There was a century during which this was merely a clay biggan, and a public house, and that offended no one, least of all the friends of the poet. Except Keats. He came hither in 1818. The host was drunk most of the time, and garrulous. Keats complained that it affected his "sublimity." And, for once, Keats turned severe self-critic. "The flat dog made me write a flat sonnet."
It was while living at Mount Oliphant, two miles east of Ayr, when Burns was fifteen, that he began that long, long list of lasses whom he loved and whom he made immortal with a verse. He might have said with James V,—and much he resembled that Gudeman o' Ballangeich—"it came wi' ane lass and it will gae wi' ane lass." The first was Nelly Kilpatrick, daughter of the miller of Perclewan—
"O, ance I lov'd a bonnie lass,
Ay, and I love her still."
The last was Jessie Lewars, who ministered to him in those last days in the Millhole brae in Dumfries—
"O wert thou in the cauld blast
On yonder lea, on yonder lea,
My plaidie to the angry airt,
I'd shelter thee, I'd shelter thee."
To Kilmarnock one goes for its name. But "the streets and neuks o' Killie" are changed since that Burns' day. It is a sprawling, thriving factory town, a town of weavers—and a town of poets. There is something in the whirr of wheels, to those who are within it, which establishes rhythm in the ear, and often leads to well-measured poetry!
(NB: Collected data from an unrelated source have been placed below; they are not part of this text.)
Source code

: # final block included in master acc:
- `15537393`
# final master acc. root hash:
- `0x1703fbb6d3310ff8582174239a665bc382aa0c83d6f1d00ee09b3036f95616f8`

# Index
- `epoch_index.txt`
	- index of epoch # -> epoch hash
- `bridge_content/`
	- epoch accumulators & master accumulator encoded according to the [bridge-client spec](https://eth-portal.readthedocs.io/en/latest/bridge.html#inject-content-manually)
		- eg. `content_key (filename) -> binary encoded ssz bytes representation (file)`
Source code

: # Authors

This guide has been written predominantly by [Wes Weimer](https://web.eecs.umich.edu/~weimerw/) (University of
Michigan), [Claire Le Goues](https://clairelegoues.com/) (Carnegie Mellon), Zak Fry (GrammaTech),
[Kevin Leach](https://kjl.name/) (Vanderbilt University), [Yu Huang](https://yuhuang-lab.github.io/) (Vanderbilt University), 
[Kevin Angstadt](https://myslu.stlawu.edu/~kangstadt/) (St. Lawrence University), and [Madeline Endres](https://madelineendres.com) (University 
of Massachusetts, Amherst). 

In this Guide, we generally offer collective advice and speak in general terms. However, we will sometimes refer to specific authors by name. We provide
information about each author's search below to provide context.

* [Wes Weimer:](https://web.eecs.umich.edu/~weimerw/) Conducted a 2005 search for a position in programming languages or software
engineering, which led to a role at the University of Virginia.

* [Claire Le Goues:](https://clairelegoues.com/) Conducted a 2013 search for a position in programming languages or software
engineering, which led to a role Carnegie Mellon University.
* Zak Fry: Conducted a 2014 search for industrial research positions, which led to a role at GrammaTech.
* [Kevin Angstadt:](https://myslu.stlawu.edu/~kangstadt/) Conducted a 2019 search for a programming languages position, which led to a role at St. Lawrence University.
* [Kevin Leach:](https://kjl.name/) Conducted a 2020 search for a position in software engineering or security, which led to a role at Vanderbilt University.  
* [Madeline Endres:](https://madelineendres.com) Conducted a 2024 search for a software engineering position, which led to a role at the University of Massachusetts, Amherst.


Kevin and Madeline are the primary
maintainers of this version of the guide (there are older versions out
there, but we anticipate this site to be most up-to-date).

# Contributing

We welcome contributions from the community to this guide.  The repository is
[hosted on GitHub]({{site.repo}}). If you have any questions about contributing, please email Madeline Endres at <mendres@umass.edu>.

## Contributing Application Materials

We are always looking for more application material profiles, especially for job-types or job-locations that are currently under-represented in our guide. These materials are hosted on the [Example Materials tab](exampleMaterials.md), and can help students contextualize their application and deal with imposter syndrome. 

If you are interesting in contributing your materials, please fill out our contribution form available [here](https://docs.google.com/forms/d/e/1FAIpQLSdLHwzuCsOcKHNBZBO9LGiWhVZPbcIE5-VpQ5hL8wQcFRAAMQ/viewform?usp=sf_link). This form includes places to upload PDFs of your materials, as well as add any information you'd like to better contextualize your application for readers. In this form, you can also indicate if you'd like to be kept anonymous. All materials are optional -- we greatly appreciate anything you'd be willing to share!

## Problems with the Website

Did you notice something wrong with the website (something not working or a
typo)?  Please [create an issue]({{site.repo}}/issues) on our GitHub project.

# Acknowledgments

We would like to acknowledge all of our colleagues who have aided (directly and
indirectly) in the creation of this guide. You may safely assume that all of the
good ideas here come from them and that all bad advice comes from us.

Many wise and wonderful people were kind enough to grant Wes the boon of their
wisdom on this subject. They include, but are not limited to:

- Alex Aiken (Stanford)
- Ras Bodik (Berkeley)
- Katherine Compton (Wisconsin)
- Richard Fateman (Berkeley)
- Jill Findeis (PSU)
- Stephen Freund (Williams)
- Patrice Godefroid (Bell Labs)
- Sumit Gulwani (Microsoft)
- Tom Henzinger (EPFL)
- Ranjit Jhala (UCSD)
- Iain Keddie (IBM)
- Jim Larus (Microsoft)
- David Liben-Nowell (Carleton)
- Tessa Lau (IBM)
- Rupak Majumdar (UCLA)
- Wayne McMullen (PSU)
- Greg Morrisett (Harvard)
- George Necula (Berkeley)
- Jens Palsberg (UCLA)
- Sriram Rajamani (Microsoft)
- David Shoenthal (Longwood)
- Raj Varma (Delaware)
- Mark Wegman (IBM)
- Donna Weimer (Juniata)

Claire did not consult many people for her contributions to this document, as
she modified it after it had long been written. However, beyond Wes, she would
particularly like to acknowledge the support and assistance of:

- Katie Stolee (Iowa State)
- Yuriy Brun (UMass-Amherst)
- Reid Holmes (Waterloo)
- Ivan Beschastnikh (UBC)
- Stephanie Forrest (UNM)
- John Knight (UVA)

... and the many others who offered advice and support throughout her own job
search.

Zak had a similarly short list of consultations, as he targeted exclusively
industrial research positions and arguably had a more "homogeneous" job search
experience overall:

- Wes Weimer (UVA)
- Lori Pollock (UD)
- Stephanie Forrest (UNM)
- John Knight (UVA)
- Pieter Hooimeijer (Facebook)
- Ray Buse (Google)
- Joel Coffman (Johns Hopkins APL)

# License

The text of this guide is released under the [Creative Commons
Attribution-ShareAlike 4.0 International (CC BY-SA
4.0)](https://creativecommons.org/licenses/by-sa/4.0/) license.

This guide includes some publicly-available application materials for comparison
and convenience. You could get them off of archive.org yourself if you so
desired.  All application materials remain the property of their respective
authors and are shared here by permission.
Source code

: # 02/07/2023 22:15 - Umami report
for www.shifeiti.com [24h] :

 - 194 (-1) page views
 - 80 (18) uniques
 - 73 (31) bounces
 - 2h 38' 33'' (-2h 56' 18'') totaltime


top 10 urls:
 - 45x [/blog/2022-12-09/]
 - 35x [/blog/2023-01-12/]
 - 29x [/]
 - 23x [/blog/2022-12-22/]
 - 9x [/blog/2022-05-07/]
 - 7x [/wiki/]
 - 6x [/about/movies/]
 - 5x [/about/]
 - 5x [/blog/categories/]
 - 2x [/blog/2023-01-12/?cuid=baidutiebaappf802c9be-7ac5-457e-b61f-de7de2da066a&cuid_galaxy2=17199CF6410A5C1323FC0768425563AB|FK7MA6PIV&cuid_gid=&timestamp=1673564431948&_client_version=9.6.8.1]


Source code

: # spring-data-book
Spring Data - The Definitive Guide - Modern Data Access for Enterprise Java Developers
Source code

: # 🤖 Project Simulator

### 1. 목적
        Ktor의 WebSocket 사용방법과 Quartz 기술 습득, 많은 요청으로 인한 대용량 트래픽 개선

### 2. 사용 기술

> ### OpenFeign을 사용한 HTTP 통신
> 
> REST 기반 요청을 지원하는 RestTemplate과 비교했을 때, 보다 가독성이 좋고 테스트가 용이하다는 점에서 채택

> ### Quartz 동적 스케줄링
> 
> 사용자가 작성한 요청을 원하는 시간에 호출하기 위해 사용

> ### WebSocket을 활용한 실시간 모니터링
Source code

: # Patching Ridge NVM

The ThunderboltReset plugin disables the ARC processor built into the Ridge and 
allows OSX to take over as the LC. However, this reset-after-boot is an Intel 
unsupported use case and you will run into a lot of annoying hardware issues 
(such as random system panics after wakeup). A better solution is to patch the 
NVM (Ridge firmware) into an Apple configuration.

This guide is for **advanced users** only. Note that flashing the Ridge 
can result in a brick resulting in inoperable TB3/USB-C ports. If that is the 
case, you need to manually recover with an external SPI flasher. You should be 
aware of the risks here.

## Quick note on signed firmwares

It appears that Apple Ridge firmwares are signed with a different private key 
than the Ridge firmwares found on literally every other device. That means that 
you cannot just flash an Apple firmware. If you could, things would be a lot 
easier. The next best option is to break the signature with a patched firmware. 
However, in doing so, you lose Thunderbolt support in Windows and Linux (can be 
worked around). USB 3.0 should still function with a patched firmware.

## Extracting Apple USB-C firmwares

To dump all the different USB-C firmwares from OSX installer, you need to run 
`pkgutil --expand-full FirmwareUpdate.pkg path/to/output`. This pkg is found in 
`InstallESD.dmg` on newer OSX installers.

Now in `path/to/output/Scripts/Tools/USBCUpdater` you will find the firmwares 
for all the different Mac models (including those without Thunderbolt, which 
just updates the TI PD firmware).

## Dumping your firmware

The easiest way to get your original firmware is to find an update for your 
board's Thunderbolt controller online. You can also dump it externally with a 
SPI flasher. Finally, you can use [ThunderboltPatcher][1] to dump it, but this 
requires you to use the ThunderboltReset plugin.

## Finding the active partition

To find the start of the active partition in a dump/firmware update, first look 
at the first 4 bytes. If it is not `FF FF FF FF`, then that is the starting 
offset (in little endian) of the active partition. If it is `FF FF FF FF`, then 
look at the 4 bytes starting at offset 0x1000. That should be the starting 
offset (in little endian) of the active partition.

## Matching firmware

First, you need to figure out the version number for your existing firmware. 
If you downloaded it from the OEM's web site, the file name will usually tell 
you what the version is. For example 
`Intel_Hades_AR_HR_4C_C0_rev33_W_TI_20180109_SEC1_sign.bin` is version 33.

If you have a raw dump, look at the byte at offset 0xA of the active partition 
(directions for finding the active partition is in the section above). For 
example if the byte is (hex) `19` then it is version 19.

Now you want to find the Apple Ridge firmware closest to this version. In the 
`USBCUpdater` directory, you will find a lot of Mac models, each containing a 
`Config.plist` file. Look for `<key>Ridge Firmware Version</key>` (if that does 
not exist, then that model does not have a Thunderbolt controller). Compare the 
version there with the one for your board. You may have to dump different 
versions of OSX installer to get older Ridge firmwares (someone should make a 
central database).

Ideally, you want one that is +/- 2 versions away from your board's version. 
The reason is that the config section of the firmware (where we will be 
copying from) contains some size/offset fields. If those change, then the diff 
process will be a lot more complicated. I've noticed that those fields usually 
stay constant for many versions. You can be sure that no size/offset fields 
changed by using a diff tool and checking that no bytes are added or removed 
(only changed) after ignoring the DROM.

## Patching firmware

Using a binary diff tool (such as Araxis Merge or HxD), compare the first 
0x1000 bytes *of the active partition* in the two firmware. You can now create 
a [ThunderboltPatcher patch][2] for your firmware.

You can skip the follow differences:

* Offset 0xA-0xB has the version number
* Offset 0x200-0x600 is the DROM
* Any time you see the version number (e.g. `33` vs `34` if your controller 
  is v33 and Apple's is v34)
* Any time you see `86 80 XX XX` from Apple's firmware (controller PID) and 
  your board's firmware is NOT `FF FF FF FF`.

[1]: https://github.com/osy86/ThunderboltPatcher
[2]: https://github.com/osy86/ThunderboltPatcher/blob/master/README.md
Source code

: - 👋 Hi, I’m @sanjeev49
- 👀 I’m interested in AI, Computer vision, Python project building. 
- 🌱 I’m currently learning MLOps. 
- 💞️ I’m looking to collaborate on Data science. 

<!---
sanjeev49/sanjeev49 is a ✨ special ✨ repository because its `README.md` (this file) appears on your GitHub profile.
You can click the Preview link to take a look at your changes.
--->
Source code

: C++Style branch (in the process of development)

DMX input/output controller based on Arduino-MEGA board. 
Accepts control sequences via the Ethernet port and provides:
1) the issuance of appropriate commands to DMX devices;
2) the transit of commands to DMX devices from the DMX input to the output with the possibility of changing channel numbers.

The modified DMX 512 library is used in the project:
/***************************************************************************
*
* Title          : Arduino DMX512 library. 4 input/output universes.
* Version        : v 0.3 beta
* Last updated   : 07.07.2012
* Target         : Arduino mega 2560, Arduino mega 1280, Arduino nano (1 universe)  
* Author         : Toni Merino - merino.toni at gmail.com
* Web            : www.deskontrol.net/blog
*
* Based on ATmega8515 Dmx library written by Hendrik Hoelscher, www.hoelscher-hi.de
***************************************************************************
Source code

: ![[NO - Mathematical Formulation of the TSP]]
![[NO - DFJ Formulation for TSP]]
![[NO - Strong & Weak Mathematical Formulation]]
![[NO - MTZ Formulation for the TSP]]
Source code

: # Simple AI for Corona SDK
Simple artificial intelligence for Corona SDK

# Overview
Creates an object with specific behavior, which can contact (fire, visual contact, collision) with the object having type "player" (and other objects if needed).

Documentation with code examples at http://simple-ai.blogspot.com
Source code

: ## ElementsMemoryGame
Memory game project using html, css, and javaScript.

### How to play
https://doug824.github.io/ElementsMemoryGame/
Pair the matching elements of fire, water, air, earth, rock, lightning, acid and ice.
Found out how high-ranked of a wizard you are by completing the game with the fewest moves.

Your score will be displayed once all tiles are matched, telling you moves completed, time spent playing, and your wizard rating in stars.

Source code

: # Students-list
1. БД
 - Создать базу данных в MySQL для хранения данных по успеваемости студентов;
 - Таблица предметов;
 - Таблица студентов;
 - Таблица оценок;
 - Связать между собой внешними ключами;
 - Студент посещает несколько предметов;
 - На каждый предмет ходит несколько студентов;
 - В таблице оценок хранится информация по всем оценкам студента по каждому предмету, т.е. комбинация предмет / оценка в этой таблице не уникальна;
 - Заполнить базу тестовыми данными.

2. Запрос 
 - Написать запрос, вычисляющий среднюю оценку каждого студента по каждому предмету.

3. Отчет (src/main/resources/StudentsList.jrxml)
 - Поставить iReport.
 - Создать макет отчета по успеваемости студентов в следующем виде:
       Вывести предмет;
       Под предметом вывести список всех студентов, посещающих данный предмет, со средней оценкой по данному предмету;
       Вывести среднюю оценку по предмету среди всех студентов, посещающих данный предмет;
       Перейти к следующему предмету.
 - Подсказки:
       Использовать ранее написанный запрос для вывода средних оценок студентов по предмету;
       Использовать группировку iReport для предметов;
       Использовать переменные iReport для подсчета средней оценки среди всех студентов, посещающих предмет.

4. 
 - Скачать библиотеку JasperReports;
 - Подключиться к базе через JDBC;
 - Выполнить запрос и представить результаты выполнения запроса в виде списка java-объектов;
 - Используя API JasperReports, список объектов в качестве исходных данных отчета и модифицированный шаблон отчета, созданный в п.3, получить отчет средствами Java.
Surely a weaver is equal to a plowman, and I fancy that many a workingman and working lass with lines running through the head walk this Waterloo street, pass Tam o' Shanter's arms, and looks above the Loan Office at the attic where that precious first edition was printed in 1786. Poems and pawn broking—Waterloo Street is a suggestive Grub street.
From Kilmarnock to Dumfries by train is a Burns pilgrimage, even though it be taken without break, and in seventy-seven minutes! And interspersed are other memories. It is entirely what Burnsland should be, nothing set down in high tragedy, but all lyrical, with gentle hills, whispering rivers, and meadows and woodlands all the way.
Mauchline, where the burst of song was like that of a skylark, the very outpouring of the man's soul; here lies the field where he turned up the daisy and found an immortal lyric.
Auchinleek, where Boswell and Dr. Johnson paused on their journey and where to the hot-flung query of the Doctor, "Pray, what good did Cromwell ever do the country?" the judicial and wrathful father of our Boswell flung the hotter retort—"He gart kings ken they had a lith in their necks." The Scottish tongue is the tongue of rebellions. Should we stay in this corner of the world longer we might turn covenanting and Cromwellian!